For a lot of businesses with loyalty programs, it is essentially a race to the bottom against their competitors; Who can afford to give away the most (be it points, dollars, or freebies of some other description) in return for getting the least money in the door.

This ultimately is a game that no one really wins, and ultimately doesn’t really achieve much. If your nearest competitor is fundamentally doing the same thing as you in terms of rewards given for dollars spent, there your customers still have no compelling reason to come into your business versus your competitors.

So, what then is the point of a loyalty program. The point is to better understand your customer and use that to inform better decisions at macro (business wide), mid (business unit) and micro (individual customer) levels.

Use it to understand the cyclical nature of the way a customer purchases a product or type of product (which leads into a separate conversation on content tagging/categorisation), and in turn use that to either remind them to purchase, or maybe even up sell to the next model when they are getting close to their purchase cycle. That is being both personal and relevant!
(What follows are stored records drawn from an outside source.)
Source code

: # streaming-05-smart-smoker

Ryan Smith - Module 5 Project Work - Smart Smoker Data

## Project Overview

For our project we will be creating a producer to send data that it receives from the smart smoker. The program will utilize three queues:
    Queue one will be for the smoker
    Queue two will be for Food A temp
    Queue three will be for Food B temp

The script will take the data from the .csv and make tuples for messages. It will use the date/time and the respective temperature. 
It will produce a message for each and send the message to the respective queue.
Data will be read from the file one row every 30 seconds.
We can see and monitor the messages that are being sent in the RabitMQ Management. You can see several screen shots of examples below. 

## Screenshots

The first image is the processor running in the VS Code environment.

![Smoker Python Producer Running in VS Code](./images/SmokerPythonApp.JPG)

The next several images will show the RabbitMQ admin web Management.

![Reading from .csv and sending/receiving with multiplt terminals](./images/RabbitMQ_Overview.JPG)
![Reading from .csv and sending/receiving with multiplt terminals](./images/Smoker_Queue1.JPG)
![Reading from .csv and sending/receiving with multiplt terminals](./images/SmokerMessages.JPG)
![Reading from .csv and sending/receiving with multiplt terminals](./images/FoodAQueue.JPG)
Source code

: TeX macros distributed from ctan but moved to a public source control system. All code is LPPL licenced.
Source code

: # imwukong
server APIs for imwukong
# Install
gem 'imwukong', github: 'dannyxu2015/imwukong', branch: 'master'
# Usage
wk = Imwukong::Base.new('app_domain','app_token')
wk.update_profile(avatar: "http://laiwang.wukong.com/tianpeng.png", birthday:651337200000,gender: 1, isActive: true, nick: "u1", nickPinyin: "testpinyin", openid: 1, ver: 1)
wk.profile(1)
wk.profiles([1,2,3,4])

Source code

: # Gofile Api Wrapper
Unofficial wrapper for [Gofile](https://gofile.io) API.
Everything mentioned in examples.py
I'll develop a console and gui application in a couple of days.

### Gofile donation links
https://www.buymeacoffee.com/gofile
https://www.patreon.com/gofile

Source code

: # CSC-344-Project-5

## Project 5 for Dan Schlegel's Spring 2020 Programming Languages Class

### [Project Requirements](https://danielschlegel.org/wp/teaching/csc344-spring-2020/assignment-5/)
If you’ve got a sector of customers who all purchase from areas A of your business, half of whom purchase from area B and half don’t then find out why. Maybe a targeted survey, or a special promotional offer from area B may pique their interest. In this situation, the survey should be designed as much to educate the customers that area B exists, is it is for you to learn why they aren’t purchasing.

Ultimately, a loyalty program should enable you to learn more about your customers, and in a highly relevant, multi-channel, and personal way monetise that knowledge. There are a number of ways of doing this ranging from the obvious (loyalty cards swiped at purchase) to the less obvious (secure credit card matching, email address matching etc). All the options have advantages and disadvantages.